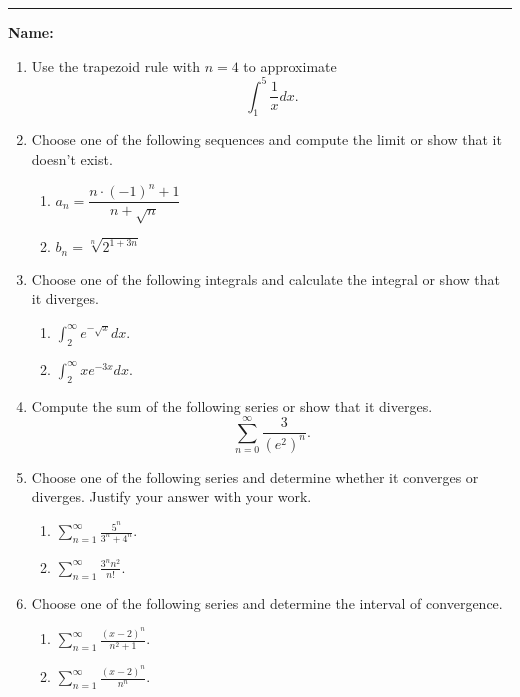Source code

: \documentclass[11pt]{article}
\begin{document}
    \hrule
    \vspace{.5cm}
    \noindent\textbf{Name:} \underline{\qquad\qquad\qquad\qquad\qquad\qquad\qquad\qquad\qquad\qquad\qquad\qquad\qquad}

    \begin{enumerate}
        \item Use the trapezoid rule with $n=4$ to approximate 
        $$\int_{1}^{5}\frac{1}{x}dx.$$

        \item Choose one of the following sequences and compute the limit or show that it doesn't exist.
        \begin{enumerate}
            \item $a_{n}=\dfrac{n\cdot(-1)^n+1}{n+\sqrt{n}}$
            
            \item $b_{n}=\sqrt[n]{2^{1+3n}}$
        \end{enumerate}

        \item Choose one of the following integrals and calculate the integral or show that it diverges.
        \begin{enumerate}
            \item $\displaystyle\int_{2}^{\infty}e^{-\sqrt{x}}dx$.
            \item $\displaystyle\int_{2}^{\infty}xe^{-3x}dx$.
        \end{enumerate}
        
        \item Compute the sum of the following series or show that it diverges.
        $$\sum_{n=0}^{\infty}\frac{3}{(e^2)^{n}}.$$

        \item Choose one of the following series and determine whether it converges or diverges. Justify your answer with your work.
        \begin{enumerate}
            \item $\displaystyle\sum_{n=1}^{\infty}\frac{5^n}{3^n+4^n}$.
            \item $\displaystyle\sum_{n=1}^{\infty}\frac{3^{n}n^2}{n!}$.
        \end{enumerate}

        \item Choose one of the following series and determine the interval of convergence.
        \begin{enumerate}
            \item $\displaystyle\sum_{n=1}^{\infty}\frac{(x-2)^n}{n^2+1}$.
            \item $\displaystyle\sum_{n=1}^{\infty}\frac{(x-2)^n}{n^n}$.
        \end{enumerate}
    \end{enumerate}
\end{document}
________
ACTION ITEM
If a line in the records holds the string "determine", copy it.

SOLVED EXERCISE
        \item Choose one of the following series and determine whether it converges or diverges. Justify your answer with your work.
        \item Choose one of the following series and determine the interval of convergence.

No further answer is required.